A sweeping historical novel of forbidden love, dangerous secrets, courtly intrigue, and treachery, The Empress passionately reimagines the tragic romance and ill-fated reign of the most unforgettable royal couple of nineteenth-century Europe during the last throes of the Second Empire.
This is the first review I’m writing in ages and I admit, I feel like a novice. But I shall endeavor to do my best as I tell you why I did not enjoy this and why I eventually gave up. It caught my interest because I admit, the cover is intriguing. But this was proof that one should never judge a book by its cover. If you have Amazon Prime, they allow you to pick a new release every month through a program called First Reads. You get said book about a month ahead of release. It’s a fantastic program. I don’t always pick something, but if they have something eye-catching, I go for it.
I had never heard of Empress Carlotta, which was a delight for me. I love discovering new figures to read about and I love reading about things I’m unfamiliar with. As we begin in 1863, I thought it would be interesting to see other world events since we were in the midst of our own Civil War. (We tend to forget that the world has other goings on.)
Let’s just say the first scene was…peculiar. I’m not opposed to sex in books. I’m really not. If it’s tasteful and appropriate, I am entirely fine with it being there. But when it’s the first thing and the lady bits are compared to a ripe, juicy mango…(I kid you not.) We are not off to a good start. (I don’t know about you, but that was a touch strange and offputting to me. But I kept calm and carried on. Haha.)
After that, ah, eye-opening intro, we get introduced to Charlotte, who is known in Mexico as Carlotta. The daughter of Emperor Leopold I of Belgium. She was an idealistic young bride…who surprise, surprise, ends up in a marriage that isn’t very happy. Her husband…is forgettable, as are every other character mentioned. I do recall that her sister in law, the famed Sissi, and she did not get along.
I’m not one to give up on books. But I had to in this case. Every single character is a cliche and they’re each so stuff and one dimensional that cardboard seems to be more lively. I was hoping to get pulled in, but I never did, which was extremely disappointing to me. I know little about Mexico’s rich history and I still know little.

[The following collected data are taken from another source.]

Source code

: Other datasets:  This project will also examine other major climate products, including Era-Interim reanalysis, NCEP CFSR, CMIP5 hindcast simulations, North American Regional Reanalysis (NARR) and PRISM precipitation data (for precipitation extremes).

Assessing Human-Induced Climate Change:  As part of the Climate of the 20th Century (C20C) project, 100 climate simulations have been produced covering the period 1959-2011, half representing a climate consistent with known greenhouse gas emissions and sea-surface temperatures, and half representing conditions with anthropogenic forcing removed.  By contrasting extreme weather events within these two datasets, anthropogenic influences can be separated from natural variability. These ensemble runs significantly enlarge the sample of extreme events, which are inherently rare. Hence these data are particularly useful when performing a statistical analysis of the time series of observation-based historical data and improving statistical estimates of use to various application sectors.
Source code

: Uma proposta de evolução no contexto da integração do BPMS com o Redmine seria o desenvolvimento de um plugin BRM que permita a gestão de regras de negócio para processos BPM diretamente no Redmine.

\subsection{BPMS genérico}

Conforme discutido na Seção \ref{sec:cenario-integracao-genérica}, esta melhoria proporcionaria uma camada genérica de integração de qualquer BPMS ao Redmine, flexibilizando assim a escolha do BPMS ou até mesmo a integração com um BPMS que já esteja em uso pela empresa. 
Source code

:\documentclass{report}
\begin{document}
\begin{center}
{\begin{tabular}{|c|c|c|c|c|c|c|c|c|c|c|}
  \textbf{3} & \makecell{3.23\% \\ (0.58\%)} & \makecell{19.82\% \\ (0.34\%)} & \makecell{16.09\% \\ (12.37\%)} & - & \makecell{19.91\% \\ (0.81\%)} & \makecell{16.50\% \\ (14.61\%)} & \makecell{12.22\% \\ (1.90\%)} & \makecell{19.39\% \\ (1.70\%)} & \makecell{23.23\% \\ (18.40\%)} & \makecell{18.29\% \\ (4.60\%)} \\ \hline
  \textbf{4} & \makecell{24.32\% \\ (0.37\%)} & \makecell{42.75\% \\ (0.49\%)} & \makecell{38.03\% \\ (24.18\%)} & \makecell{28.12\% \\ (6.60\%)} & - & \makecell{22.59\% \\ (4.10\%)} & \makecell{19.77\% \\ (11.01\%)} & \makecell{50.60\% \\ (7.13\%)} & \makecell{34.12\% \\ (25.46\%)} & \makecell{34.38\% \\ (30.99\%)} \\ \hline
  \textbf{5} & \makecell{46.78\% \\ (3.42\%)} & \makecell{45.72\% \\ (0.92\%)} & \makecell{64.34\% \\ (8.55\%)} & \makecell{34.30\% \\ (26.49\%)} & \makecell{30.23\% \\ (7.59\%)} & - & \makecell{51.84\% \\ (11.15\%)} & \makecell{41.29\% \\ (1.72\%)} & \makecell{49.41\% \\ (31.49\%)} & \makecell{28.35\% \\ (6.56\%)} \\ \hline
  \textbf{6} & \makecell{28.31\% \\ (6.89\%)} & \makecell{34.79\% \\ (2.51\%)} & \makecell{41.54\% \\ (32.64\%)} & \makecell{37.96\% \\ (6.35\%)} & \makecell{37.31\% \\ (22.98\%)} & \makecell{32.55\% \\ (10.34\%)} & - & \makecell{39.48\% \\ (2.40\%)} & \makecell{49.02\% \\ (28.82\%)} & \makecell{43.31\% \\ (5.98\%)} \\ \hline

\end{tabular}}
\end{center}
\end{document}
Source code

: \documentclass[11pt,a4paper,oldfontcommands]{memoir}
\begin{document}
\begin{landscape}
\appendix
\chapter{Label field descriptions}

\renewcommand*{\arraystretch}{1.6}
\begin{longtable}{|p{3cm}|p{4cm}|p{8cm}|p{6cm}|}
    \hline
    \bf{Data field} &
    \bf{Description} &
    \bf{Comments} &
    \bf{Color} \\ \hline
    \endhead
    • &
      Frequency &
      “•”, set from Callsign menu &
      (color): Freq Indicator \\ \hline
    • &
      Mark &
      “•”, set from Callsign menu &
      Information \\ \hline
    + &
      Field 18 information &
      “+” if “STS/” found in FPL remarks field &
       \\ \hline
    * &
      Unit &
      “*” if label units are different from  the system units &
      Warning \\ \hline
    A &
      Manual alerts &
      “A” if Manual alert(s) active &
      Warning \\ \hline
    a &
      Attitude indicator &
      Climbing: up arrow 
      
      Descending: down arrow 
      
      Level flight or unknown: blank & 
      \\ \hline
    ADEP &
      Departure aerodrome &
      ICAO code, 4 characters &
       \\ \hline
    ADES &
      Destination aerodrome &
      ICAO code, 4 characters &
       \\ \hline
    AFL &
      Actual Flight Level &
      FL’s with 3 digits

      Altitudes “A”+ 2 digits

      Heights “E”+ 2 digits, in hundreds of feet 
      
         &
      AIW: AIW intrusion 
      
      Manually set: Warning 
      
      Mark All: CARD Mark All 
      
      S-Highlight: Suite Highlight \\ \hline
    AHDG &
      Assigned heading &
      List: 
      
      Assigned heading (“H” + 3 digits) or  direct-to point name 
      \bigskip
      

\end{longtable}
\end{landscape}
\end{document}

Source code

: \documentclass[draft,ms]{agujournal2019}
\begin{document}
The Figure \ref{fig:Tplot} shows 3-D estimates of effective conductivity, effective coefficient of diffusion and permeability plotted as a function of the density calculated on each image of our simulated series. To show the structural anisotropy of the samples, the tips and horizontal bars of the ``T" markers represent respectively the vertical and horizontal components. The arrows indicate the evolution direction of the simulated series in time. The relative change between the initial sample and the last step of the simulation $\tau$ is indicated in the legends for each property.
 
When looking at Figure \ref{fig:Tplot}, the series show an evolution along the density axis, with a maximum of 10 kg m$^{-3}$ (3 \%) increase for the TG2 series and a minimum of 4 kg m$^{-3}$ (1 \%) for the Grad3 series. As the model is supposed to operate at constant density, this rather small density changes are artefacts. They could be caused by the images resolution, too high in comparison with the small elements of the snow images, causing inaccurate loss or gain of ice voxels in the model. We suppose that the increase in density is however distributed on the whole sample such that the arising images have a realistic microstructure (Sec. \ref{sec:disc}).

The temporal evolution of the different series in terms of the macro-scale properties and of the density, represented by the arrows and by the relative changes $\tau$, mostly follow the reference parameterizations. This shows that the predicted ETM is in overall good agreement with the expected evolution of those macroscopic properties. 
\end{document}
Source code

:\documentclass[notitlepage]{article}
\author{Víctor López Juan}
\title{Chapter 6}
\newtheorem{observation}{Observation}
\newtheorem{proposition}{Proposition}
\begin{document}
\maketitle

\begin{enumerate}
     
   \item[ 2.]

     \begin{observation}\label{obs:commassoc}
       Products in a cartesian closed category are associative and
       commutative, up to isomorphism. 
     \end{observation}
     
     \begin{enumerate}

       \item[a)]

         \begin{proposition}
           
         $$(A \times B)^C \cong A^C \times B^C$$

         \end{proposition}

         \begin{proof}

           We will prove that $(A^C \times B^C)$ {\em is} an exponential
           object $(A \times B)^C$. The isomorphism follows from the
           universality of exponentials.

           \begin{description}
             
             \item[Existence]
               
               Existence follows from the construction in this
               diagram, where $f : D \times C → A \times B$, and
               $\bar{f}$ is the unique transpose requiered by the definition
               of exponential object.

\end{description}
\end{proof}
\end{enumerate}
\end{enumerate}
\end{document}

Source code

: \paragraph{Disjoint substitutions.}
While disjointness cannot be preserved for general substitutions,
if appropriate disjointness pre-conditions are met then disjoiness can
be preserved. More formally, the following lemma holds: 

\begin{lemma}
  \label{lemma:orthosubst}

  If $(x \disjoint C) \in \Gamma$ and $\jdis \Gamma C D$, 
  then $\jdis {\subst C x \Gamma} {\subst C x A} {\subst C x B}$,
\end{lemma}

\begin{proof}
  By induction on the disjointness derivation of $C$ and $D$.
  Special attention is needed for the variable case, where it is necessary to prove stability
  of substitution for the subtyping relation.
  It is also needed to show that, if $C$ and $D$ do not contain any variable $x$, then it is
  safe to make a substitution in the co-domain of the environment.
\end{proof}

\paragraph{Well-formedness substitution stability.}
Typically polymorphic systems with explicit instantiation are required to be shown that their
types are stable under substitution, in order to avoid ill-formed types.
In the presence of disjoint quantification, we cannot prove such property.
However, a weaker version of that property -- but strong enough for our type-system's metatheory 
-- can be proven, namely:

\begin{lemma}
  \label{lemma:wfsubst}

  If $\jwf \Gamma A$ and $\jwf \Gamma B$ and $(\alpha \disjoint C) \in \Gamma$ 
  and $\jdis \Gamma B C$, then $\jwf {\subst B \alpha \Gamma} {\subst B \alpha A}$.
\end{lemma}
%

Also…the choppiness was atrocious. This book hopped around more than a jackrabbit that a hunter keeps shooting at. It wasn’t linear, which, if it was interesting wouldn’t have been so bad, but this just added to the confusion. Whilst I realize that this was a translation, and perhaps it would have been better in its original language (Spanish), I was disappointed. It’s definitely good that this was free, else I would request a refund.
If you’re interested in learning more, I daresay that Wikipedia might provide more beneficial information to you.
It was a 1 of 5 for me…and the one is because the cover was pretty.